Could you help me with this ? I need to create these graphs to illustrate a logistic regression model.
Thanks

Jorge Ribeiro

1 ACCEPTED SOLUTION

Accepted Solutions
Rick_SAS
SAS Super FREQ

I don't know what you mean by "going from 0.15 0.25 0.3 0.35", but you can simulate data for a logistic regression model by using the example at "Simulate many samples from a logistic regression model," which is taken from the book Simulating Data with SAS (Wicklin 2013).  There are lots of ways to get distinct ROC curves. One way is to misspecify the model in the simulation.  That's what the following code does: the model is constructed to depend on X1, X2, and X3, but the MODEL statement only specifies X1 and X2.

 

/* program from 
   http://blogs.sas.com/content/iml/2014/06/27/simulate-many-samples-from-a-logistic-regression-model.html */
%let N = 150;                                   /* N = sample size */
%let NumSamples = 4;                            /* number of samples */
proc iml;
call randseed(1);
X = j(&N, 4, 1);                               /* X[,1] is intercept */
/* 1. Read design matrix for X or assign X randomly.
   For this example, x1 ~ U(0,1) and x2 ~ N(0,2)  */
X[,2] = randfun(&N, "Uniform"); 
X[,3] = randfun(&N, "Normal", 0, 2);
error = randfun(&N, "Normal", 0, 1); 
/* Logistic model with parameters {2, -4, 1} */
beta = {2, -4, 1, -1};
 
/* create output data set.

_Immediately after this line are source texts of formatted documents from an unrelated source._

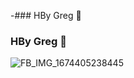 -### HBy Greg 👋
### HBy Greg 👋

<!--
**ReLiveChurch/ReliveChurch** is a ✨ _special_ ✨ repository because its `README.md` (this file) appears on your GitHub profile.

Here are some ideas to get you started:

- 🔭 I’m currently working on ...
- 🌱 I’m currently learning ...
- 👯 I’m looking to collaborate on ...
- 🤔 I’m looking for help with ...
- 💬 Ask me about ...
- 📫 How to reach me: ...
- 😄 Pronouns: ...
- ⚡ Fun fact: ...
-->
![FB_IMG_1674405238445](https://user-images.githubusercontent.com/123317569/213929724-b0eec89b-76bc-4825-966d-80a6212bc684.jpg)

Output data during each loop iteration.     */
varNames = {"SampleID" "y"} || ("x1":"x3");           /* 1st col is ID */
Out = j(&N,1) || X;                /* matrix to store simulated data   */
create LogisticData from Out[c=varNames];
y = j(&N,1);                       /* allocate response vector         */
do i = 1 to &NumSamples;           /* the simulation loop              */
   X[,4] = i*error;                    /* magnitude of error */
   eta = X*beta;                       /* 2. linear model */
   mu = logistic(eta);                 /* 3. transform by inverse logit */
   Out[,1] = i;                         /* update value of SampleID    */
   call randgen(y, "Bernoulli", mu);    /* 4. simulate binary response */
   Out[,2] = y;
   append from Out;                     /* 5. output this sample       */
end;                               /* end loop                         */
close LogisticData; 
quit;

proc logistic data=LogisticData noprint outest=PE;
   by SampleId;
   model y(Event='1') = x1 x2 / outroc = outROC;
run;

proc sgplot data=outROC;
   series x=_1MSPEC_ y=_SENSIT_ / group=SampleID;
   lineparm slope=1 x=0 y=0;    /* reference line */
run;

SGPlot5.png

You could do something similar with real data: leave out variables that explain the model to get different ROC curves.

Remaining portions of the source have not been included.